_EXERCISE MATERIAL_
----------

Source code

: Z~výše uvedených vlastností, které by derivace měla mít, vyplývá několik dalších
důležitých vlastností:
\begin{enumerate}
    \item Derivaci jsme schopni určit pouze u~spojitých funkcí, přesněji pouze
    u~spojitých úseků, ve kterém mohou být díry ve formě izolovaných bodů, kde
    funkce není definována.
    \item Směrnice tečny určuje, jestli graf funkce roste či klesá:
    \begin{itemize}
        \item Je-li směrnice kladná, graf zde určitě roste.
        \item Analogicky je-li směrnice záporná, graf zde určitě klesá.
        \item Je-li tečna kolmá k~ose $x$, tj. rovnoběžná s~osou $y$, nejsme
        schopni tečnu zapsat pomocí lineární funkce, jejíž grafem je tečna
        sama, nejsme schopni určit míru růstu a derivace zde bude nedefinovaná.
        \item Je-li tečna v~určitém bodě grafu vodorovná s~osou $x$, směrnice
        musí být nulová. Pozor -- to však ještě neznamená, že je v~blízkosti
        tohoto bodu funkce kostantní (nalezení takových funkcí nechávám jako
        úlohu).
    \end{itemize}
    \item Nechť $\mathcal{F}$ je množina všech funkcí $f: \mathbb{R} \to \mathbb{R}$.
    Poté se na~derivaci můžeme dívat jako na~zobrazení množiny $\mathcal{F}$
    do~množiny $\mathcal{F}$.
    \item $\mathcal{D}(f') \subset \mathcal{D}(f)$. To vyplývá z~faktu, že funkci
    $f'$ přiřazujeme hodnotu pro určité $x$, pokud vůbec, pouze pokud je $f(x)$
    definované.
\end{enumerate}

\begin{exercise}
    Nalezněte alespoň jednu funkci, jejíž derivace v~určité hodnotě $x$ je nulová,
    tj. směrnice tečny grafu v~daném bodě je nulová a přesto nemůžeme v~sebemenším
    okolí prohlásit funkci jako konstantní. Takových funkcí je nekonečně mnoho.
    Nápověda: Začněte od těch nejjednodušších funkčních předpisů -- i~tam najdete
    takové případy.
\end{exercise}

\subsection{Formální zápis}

----------

_WORK REQUEST_
Take the lines above from the one holding "Nalezněte alespoň jednu" to the last and output them exactly.

_TASK RESULT_
    Nalezněte alespoň jednu funkci, jejíž derivace v~určité hodnotě $x$ je nulová,
    tj. směrnice tečny grafu v~daném bodě je nulová a přesto nemůžeme v~sebemenším
    okolí prohlásit funkci jako konstantní. Takových funkcí je nekonečně mnoho.
    Nápověda: Začněte od těch nejjednodušších funkčních předpisů -- i~tam najdete
    takové případy.
\end{exercise}

\subsection{Formální zápis}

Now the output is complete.